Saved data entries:
※ ※ ※

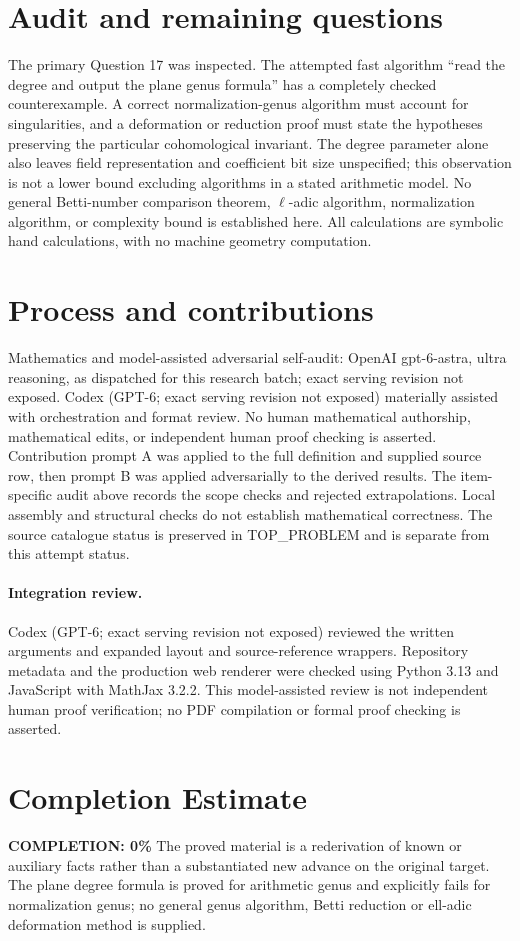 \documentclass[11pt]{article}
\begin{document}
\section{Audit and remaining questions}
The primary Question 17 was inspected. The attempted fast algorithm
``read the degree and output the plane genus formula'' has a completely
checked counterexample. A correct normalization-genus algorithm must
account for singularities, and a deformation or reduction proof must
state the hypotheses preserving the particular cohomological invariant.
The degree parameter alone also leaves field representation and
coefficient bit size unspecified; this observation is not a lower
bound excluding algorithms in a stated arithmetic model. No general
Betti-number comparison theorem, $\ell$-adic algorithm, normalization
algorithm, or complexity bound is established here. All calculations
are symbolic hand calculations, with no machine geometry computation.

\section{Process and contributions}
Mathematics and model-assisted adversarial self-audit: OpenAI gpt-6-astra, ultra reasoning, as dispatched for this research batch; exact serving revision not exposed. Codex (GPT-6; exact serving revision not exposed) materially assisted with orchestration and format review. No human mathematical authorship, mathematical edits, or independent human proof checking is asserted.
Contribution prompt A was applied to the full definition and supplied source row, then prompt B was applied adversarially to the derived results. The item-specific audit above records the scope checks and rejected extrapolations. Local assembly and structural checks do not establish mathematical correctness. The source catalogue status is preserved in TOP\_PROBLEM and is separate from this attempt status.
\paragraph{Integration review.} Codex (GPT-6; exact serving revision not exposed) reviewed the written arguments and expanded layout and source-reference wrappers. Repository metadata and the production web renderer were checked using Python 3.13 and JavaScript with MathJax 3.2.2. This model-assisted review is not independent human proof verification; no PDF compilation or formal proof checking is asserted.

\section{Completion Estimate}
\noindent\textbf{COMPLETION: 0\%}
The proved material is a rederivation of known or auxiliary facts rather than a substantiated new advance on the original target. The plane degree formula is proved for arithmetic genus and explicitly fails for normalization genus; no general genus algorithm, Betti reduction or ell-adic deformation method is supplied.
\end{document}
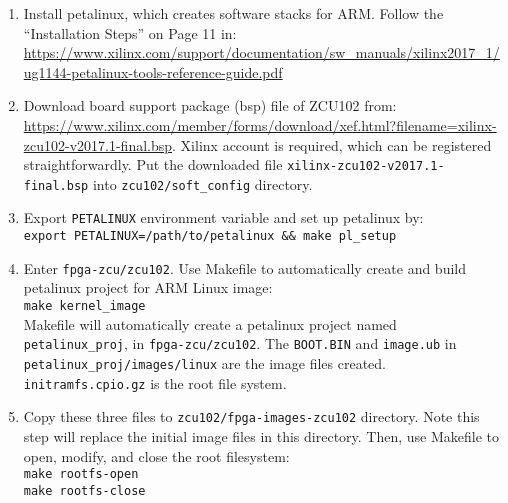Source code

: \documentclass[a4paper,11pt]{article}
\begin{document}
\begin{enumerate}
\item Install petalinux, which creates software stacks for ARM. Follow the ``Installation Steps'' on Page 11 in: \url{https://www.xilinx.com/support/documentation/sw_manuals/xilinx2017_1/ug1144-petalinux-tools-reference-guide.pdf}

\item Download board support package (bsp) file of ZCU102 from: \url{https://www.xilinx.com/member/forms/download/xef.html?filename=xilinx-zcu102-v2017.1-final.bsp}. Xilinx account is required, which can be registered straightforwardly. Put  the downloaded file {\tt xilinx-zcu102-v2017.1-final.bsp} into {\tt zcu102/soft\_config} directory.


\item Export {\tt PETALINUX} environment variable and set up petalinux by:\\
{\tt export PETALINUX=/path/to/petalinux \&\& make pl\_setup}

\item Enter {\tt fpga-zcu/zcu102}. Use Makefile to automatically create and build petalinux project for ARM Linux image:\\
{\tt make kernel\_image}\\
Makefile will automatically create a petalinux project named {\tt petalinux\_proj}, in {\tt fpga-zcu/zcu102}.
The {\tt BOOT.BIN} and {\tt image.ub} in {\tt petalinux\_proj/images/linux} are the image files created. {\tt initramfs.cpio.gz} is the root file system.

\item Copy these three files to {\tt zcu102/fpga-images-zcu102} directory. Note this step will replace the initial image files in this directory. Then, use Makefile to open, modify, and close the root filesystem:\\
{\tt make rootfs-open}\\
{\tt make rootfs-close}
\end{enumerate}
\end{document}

※ ※ ※

Task requirements: Please return every line of the records that contains the word "Betti".

Answer section:
Betti-number comparison theorem, $\ell$-adic algorithm, normalization
The proved material is a rederivation of known or auxiliary facts rather than a substantiated new advance on the original target. The plane degree formula is proved for arithmetic genus and explicitly fails for normalization genus; no general genus algorithm, Betti reduction or ell-adic deformation method is supplied.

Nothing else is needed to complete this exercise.